Comme beaucoup d’autres secteurs, l’hôtellerie subit les conséquences de la pénétration du digital dans son secteur. La vulgarisation d’Internet et le développement d’algorithmes de plus en plus poussés ont permis à des acteurs tels que booking.com ou Expedia de s’imposer en tant que spécialistes incontournables du secteur et de devenir des maillons indispensables dans le processus d’achat du client. Le service qu’ils apportent est réel : ils offrent aux clients la possibilité de trouver en un seul endroit la meilleure offre correspondant exactement à leurs besoins.

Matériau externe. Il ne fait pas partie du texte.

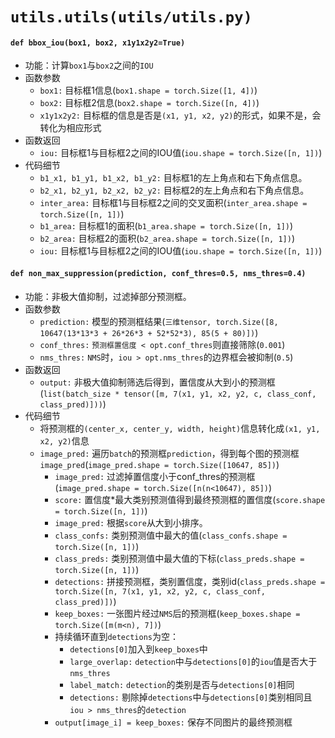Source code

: # `utils.utils(utils/utils.py)`
#### `def bbox_iou(box1, box2, x1y1x2y2=True)`
- 功能：计算`box1`与`box2`之间的`IOU`
- 函数参数
  - `box1:` 目标框1信息(`box1.shape = torch.Size([1, 4])`)
  - `box2:` 目标框2信息(`box2.shape = torch.Size([n, 4])`)
  - `x1y1x2y2:` 目标框的信息是否是`(x1, y1, x2, y2)`的形式，如果不是，会转化为相应形式
- 函数返回
  - `iou:` 目标框1与目标框2之间的IOU值(`iou.shape = torch.Size([n, 1])`)
- 代码细节
  - `b1_x1, b1_y1, b1_x2, b1_y2:` 目标框1的左上角点和右下角点信息。
  - `b2_x1, b2_y1, b2_x2, b2_y2:` 目标框2的左上角点和右下角点信息。
  - `inter_area:` 目标框1与目标框2之间的交叉面积(`inter_area.shape = torch.Size([n, 1])`)
  - `b1_area:` 目标框1的面积(`b1_area.shape = torch.Size([n, 1])`)
  - `b2_area:` 目标框2的面积(`b2_area.shape = torch.Size([n, 1])`)
  - `iou:` 目标框1与目标框2之间的IOU值(`iou.shape = torch.Size([n, 1])`)

#### `def non_max_suppression(prediction, conf_thres=0.5, nms_thres=0.4)`
- 功能：非极大值抑制，过滤掉部分预测框。
- 函数参数
  - `prediction:` 模型的预测框结果(`三维tensor, torch.Size([8, 10647(13*13*3 + 26*26*3 + 52*52*3), 85(5 + 80)])`)
  - `conf_thres:` `预测框置信度 < opt.conf_thres`则直接筛除(`0.001`)
  - `nms_thres:` `NMS`时，`iou > opt.nms_thres`的边界框会被抑制(`0.5`)
- 函数返回
  - `output:` 非极大值抑制筛选后得到，置信度从大到小的预测框(`list(batch_size * tensor([m, 7(x1, y1, x2, y2, c, class_conf, class_pred)]))`)
- 代码细节
  - 将预测框的`(center_x, center_y, width, height)`信息转化成`(x1, y1, x2, y2)`信息
  - `image_pred:` 遍历`batch`的预测框`prediction`，得到每个图的预测框`image_pred`(`image_pred.shape = torch.Size([10647, 85])`)
    - `image_pred:` 过滤掉置信度小于conf_thres的预测框(`image_pred.shape = torch.Size([n(n<10647), 85])`)
    - `score:` 置信度*最大类别预测值得到最终预测框的置信度(`score.shape = torch.Size([n, 1])`)
    - `image_pred:` 根据`score`从大到小排序。
    - `class_confs:` 类别预测值中最大的值(`class_confs.shape = torch.Size([n, 1])`)
    - `class_preds:` 类别预测值中最大值的下标(`class_preds.shape = torch.Size([n, 1])`)
    - `detections:` 拼接预测框，类别置信度，类别id(`class_preds.shape = torch.Size([n, 7(x1, y1, x2, y2, c, class_conf, class_pred)])`)
    - `keep_boxes:` 一张图片经过`NMS`后的预测框(`keep_boxes.shape = torch.Size([m(m<n), 7])`)
    - 持续循环直到`detections`为空：
      - `detections[0]`加入到`keep_boxes`中
      - `large_overlap:` `detection`中与`detections[0]`的`iou`值是否大于`nms_thres`
      - `label_match:` `detection`的类别是否与`detections[0]`相同
      - `detections:` 剔除掉`detections`中与`detections[0]`类别相同且`iou > nms_thres`的`detection`
    - `output[image_i] = keep_boxes:` 保存不同图片的最终预测框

Les récents freins au développement des centrales de réservation en ligne en Europe auront un impact sur leurs marges dès 2015 et les années suivantes, c’est indéniable, mais elles restent puissantes et ont les moyens d’investir en permanence dans de nouveaux modes de communication 2.0 (le groupe Priceline, maison-mère de Booking.com, dépense chaque jour environ 7 millions de dollars en achat de mots-clés sur Google).

 

Malgré les efforts inestimables réalisés par certains « grands » du secteur, tel que le groupe Accor qui a récemment ouvert sa très digitale plateforme de réservation par exemple, il semble très compliqué pour le secteur traditionnel de l’hôtellerie de lutter contre ces nouveaux acteurs du digital. Dans tous les cas, quelle que soit l’issue de cette bataille commerciale, les acteurs traditionnels ne pourront pas continuer d’exister sans subir de très grandes transformations dans leurs organisations et dans leurs offres aux clients.